§ EXERCISE AIM
Both the line below containing "have no effect on replies." and the line containing "### Openstack Client ###", along with every line between them, should be repeated exactly; no other line belongs in the answer.

[Extracted data entries]
************

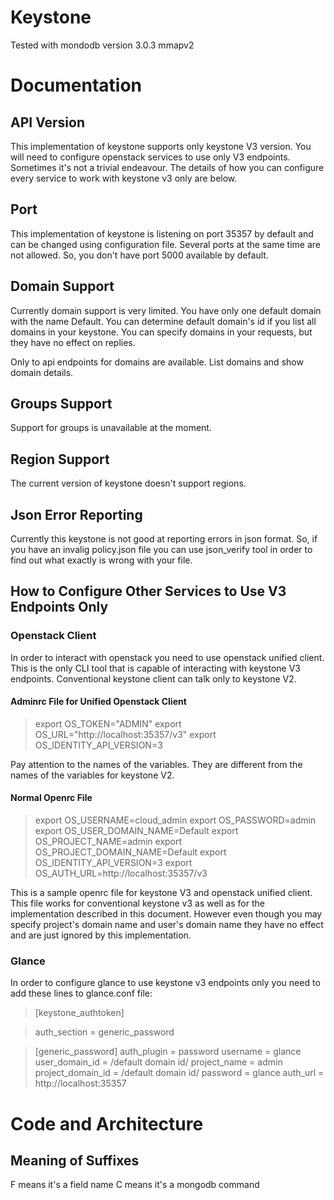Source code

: Keystone
========

Tested with mondodb version 3.0.3 mmapv2

Documentation
=============

API Version
-----------

This implementation of keystone supports only keystone V3 version. You will
need to configure openstack services to use only V3 endpoints. Sometimes it's
not a trivial endeavour. The details of how you can configure every service to
work with keystone v3 only are below.

Port
----

This implementation of keystone is listening on port 35357 by default and can
be changed using configuration file. Several ports at the same time are not
allowed. So, you don't have port 5000 available by default.

Domain Support
--------------

Currently domain support is very limited. You have only one default domain
with the name Default. You can determine default domain's id if you list all
domains in your keystone. You can specify domains in your requests, but they
have no effect on replies.

Only to api endpoints for domains are available. List domains and show domain
details.

Groups Support
--------------

Support for groups is unavailable at the moment.

Region Support
--------------

The current version of keystone doesn't support regions.

Json Error Reporting
--------------------

Currently this keystone is not good at reporting errors in json format.
So, if you have an invalig policy.json file you can use json_verify tool
in order to find out what exactly is wrong with your file.

How to Configure Other Services to Use V3 Endpoints Only
--------------------------------------------------------

### Openstack Client ###

In order to interact with openstack you need to use openstack unified client.
This is the only CLI tool that is capable of interacting with keystone V3
endpoints. Conventional keystone client can talk only to keystone V2.

#### Adminrc File for Unified Openstack Client ####

> export OS_TOKEN="ADMIN"
> export OS_URL="http://localhost:35357/v3"
> export OS_IDENTITY_API_VERSION=3

Pay attention to the names of the variables. They are different from the names
of the variables for keystone V2.

#### Normal Openrc File ####

> export OS_USERNAME=cloud_admin
> export OS_PASSWORD=admin
> export OS_USER_DOMAIN_NAME=Default
> export OS_PROJECT_NAME=admin
> export OS_PROJECT_DOMAIN_NAME=Default
> export OS_IDENTITY_API_VERSION=3
> export OS_AUTH_URL=http://localhost:35357/v3

This is a sample openrc file for keystone V3 and openstack unified client. This
file works for conventional keystone v3 as well as for the implementation
described in this document. However even though you may specify project's domain
name and user's domain name they have no effect and are just ignored by this
implementation.

### Glance ###

In order to configure glance to use keystone v3 endpoints only you need to add
these lines to glance.conf file:

> [keystone_authtoken]

> auth_section = generic_password

> [generic_password]
> auth_plugin = password
> username = glance
> user_domain_id = /default domain id/
> project_name = admin
> project_domain_id = /default domain id/
> password = glance
> auth_url = http://localhost:35357


Code and Architecture
=====================

Meaning of Suffixes
-------------------

F means it's a field name
C means it's a mongodb command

************

§ RESULT
have no effect on replies.

Only to api endpoints for domains are available. List domains and show domain
details.

Groups Support
--------------

Support for groups is unavailable at the moment.

Region Support
--------------

The current version of keystone doesn't support regions.

Json Error Reporting
--------------------

Currently this keystone is not good at reporting errors in json format.
So, if you have an invalig policy.json file you can use json_verify tool
in order to find out what exactly is wrong with your file.

How to Configure Other Services to Use V3 Endpoints Only
--------------------------------------------------------

### Openstack Client ###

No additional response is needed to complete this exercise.